-- What is expected --
Nothing but the lines from the one that contains "visualising an equation" to the end of the records should be printed, both ends included, exactly as given.

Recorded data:
++++++
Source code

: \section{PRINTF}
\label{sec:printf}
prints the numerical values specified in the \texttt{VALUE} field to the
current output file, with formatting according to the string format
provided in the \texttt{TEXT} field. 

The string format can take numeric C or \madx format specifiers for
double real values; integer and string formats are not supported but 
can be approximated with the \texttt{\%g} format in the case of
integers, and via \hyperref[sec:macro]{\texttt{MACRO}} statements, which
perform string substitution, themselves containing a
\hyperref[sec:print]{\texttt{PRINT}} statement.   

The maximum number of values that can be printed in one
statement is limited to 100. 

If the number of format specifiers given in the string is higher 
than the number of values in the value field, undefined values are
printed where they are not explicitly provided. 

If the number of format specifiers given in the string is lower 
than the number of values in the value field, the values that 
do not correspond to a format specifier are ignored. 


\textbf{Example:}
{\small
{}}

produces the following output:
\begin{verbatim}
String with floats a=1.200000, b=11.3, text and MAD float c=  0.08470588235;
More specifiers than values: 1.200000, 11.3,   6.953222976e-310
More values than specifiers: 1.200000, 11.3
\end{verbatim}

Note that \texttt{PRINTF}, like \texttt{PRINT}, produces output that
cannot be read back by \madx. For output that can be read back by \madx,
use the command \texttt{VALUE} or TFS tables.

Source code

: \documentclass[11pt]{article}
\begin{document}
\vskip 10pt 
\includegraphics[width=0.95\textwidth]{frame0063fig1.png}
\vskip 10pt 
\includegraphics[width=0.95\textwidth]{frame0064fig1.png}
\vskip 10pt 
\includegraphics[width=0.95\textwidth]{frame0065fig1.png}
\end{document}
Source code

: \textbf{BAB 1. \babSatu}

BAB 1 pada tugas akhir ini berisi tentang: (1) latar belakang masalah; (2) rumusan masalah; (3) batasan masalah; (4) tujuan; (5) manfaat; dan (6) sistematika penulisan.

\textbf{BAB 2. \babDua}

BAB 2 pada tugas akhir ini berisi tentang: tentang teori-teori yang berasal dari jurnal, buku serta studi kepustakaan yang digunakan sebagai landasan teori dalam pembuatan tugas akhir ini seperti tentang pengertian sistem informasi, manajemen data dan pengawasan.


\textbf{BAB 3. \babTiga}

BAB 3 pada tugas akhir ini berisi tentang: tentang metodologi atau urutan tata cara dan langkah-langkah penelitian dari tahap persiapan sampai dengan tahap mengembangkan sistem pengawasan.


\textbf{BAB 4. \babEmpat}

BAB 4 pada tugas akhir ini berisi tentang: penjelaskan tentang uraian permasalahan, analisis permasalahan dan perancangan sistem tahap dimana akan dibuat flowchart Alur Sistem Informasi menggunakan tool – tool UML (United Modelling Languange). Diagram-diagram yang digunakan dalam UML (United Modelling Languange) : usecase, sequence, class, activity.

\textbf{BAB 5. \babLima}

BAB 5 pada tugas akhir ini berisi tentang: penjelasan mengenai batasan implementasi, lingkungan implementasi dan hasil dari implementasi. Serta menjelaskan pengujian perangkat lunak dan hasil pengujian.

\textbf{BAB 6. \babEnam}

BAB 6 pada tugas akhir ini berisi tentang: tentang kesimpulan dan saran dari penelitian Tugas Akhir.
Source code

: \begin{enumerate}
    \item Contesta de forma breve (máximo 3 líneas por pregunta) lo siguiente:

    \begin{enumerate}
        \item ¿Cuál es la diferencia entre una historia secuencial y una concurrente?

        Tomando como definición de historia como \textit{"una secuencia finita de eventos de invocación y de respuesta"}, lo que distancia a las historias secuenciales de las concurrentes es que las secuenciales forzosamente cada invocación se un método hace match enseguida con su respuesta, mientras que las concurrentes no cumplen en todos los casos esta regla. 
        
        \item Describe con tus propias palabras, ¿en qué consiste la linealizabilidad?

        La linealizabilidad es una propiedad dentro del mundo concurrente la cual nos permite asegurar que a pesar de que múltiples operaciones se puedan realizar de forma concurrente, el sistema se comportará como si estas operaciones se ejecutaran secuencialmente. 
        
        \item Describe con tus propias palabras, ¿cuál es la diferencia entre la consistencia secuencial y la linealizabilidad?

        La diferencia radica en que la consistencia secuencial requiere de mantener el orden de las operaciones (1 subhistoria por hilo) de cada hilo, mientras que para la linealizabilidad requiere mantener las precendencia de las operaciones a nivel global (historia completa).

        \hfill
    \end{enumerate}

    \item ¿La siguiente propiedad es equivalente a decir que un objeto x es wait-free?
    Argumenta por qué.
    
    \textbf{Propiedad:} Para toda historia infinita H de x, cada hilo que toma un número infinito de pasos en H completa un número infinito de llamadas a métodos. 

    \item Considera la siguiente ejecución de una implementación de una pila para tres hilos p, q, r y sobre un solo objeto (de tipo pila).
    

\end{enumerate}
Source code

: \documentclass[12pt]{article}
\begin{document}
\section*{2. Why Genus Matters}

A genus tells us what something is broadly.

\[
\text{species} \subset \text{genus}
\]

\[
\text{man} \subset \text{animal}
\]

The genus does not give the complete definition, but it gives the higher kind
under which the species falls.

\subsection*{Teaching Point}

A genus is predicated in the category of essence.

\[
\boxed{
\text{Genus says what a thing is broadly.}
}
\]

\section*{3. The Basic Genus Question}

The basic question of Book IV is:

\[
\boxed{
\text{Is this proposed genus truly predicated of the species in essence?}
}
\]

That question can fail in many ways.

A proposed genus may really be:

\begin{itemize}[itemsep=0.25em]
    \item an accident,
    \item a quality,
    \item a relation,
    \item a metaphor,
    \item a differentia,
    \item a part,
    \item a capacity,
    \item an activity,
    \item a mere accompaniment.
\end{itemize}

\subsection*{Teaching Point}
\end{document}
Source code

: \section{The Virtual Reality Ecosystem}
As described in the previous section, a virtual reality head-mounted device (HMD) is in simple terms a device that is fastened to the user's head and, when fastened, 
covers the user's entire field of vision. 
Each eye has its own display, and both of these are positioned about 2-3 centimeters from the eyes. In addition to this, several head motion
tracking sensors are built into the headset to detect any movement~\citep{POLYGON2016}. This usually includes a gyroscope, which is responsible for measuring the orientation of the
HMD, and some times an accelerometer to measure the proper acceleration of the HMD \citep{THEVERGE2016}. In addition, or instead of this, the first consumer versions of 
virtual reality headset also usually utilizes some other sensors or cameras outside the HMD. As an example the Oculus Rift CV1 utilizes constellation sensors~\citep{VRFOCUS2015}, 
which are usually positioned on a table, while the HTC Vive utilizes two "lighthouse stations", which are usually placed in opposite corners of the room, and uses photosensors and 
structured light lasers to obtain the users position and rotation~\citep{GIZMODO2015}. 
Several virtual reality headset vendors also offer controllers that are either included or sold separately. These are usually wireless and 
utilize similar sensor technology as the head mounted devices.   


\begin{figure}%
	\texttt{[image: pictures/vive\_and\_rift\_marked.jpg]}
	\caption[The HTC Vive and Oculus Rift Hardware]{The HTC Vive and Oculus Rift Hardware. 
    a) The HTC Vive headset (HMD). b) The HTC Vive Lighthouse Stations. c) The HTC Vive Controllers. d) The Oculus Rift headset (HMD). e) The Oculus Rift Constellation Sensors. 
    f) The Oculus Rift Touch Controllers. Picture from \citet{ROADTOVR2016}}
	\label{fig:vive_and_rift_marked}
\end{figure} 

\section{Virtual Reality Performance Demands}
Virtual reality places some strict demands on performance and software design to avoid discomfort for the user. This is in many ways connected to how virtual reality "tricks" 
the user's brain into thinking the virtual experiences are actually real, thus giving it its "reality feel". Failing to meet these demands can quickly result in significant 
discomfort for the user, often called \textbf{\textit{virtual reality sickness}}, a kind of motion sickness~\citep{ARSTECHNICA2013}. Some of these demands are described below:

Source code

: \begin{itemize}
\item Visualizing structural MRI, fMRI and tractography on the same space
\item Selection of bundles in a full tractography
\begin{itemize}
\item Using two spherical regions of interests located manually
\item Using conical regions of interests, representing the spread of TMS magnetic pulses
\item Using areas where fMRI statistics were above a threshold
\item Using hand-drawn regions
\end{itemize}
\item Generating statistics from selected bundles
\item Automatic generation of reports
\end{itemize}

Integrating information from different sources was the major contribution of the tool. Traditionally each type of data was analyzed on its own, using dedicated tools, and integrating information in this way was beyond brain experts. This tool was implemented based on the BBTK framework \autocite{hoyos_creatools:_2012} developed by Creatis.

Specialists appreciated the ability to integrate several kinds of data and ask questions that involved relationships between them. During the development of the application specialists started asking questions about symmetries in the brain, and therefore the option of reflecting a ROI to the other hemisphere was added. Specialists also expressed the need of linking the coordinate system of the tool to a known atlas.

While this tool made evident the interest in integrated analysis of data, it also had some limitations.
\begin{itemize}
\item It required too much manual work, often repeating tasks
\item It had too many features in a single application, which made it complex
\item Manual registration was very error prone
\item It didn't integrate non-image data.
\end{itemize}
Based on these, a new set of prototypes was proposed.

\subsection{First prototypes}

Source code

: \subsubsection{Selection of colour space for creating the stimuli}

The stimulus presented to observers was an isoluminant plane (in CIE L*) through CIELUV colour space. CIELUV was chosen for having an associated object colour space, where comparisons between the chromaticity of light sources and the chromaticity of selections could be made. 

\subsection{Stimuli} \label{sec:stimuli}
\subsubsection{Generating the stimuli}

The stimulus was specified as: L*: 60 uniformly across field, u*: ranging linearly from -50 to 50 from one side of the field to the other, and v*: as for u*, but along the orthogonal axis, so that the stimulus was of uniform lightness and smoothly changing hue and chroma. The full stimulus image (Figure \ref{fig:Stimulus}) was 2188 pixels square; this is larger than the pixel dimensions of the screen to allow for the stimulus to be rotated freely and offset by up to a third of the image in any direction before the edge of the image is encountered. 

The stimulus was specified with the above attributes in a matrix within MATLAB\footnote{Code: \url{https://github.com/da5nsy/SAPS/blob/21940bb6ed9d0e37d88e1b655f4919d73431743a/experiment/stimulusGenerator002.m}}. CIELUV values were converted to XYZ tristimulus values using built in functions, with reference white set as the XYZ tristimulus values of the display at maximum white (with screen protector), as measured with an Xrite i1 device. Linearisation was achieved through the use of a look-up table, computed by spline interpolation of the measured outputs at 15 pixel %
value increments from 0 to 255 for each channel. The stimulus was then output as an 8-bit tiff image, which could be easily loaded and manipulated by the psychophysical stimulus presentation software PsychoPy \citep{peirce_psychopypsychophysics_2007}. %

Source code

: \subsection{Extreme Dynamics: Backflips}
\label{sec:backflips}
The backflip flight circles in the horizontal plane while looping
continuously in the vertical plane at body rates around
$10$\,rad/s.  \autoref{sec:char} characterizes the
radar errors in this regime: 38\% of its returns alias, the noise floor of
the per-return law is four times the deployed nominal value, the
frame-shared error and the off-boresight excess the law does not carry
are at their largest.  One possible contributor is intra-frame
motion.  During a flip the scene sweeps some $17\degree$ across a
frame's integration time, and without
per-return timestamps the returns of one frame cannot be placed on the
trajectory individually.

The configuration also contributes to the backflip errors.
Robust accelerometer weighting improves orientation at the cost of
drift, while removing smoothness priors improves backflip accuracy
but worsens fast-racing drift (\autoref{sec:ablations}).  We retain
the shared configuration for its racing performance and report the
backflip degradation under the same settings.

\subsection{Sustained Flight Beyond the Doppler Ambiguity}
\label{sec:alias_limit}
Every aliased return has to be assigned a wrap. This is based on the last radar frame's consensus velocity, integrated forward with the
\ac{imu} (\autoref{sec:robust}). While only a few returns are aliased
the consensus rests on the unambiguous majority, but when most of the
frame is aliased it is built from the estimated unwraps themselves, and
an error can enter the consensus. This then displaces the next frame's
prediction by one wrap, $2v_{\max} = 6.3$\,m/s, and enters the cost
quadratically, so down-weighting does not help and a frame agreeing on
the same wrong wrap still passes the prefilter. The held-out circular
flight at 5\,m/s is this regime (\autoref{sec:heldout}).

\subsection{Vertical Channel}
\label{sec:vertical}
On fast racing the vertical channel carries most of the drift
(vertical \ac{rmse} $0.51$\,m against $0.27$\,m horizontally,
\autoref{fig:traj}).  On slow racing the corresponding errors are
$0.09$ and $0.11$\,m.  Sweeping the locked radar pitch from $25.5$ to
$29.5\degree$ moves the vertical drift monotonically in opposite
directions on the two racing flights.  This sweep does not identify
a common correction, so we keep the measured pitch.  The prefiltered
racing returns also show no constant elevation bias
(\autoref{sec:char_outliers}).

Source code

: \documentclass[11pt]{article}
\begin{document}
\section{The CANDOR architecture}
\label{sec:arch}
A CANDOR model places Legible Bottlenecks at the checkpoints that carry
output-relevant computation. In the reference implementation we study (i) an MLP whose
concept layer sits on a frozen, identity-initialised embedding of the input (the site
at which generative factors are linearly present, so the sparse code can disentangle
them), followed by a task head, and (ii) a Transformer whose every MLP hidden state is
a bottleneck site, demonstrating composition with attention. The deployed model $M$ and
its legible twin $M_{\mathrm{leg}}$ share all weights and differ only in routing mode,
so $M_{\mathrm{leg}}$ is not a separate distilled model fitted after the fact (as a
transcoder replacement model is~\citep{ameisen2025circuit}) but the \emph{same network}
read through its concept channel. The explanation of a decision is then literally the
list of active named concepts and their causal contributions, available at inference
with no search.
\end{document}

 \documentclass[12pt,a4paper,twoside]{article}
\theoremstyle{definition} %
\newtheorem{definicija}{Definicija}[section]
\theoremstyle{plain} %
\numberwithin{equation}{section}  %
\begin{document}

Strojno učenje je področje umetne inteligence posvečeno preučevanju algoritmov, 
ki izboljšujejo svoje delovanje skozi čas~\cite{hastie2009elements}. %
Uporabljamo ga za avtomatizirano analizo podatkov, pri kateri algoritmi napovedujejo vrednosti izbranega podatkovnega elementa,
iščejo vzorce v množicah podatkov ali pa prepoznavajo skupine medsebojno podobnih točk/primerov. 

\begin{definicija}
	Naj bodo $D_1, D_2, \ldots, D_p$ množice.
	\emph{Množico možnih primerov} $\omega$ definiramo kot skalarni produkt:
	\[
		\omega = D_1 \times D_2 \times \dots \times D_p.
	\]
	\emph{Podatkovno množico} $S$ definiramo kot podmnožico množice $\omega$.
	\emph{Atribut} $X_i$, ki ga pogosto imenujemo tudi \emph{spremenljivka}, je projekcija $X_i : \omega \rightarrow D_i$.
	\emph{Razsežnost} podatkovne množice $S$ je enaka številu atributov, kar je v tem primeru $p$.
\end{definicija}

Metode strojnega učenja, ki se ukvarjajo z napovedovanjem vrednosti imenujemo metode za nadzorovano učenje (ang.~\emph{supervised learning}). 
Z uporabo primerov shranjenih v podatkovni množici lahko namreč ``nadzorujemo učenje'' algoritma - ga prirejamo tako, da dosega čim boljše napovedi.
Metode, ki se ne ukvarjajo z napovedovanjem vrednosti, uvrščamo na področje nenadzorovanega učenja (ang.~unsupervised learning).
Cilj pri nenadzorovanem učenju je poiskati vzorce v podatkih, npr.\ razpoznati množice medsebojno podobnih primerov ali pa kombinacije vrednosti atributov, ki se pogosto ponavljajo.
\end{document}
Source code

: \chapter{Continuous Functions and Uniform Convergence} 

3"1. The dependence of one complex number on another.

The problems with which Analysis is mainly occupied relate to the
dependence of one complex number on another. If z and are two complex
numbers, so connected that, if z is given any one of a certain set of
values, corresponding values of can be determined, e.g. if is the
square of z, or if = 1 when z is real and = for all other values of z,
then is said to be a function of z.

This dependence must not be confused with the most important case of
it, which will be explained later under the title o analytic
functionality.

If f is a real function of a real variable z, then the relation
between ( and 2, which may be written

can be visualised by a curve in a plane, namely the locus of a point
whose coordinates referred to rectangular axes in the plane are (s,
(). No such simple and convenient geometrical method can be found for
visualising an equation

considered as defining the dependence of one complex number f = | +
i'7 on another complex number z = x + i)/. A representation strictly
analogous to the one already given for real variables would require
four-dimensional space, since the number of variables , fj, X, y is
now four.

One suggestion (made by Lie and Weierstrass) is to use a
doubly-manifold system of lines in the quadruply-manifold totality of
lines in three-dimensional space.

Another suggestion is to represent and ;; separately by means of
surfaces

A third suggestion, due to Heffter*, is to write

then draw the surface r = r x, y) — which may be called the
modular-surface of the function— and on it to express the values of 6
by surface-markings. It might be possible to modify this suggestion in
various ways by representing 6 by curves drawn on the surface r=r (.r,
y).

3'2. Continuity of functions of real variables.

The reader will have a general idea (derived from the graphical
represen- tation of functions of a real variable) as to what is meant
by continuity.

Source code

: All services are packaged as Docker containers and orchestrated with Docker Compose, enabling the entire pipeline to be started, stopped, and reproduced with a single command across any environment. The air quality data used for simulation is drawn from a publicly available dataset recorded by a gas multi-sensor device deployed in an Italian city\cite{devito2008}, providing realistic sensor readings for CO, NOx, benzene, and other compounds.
++++++
-- Task output --
visualising an equation

considered as defining the dependence of one complex number f = | +
i'7 on another complex number z = x + i)/. A representation strictly
analogous to the one already given for real variables would require
four-dimensional space, since the number of variables , fj, X, y is
now four.

One suggestion (made by Lie and Weierstrass) is to use a
doubly-manifold system of lines in the quadruply-manifold totality of
lines in three-dimensional space.

Another suggestion is to represent and ;; separately by means of
surfaces

A third suggestion, due to Heffter*, is to write

then draw the surface r = r x, y) — which may be called the
modular-surface of the function— and on it to express the values of 6
by surface-markings. It might be possible to modify this suggestion in
various ways by representing 6 by curves drawn on the surface r=r (.r,
y).

3'2. Continuity of functions of real variables.

The reader will have a general idea (derived from the graphical
represen- tation of functions of a real variable) as to what is meant
by continuity.

Source code

: All services are packaged as Docker containers and orchestrated with Docker Compose, enabling the entire pipeline to be started, stopped, and reproduced with a single command across any environment. The air quality data used for simulation is drawn from a publicly available dataset recorded by a gas multi-sensor device deployed in an Italian city\cite{devito2008}, providing realistic sensor readings for CO, NOx, benzene, and other compounds.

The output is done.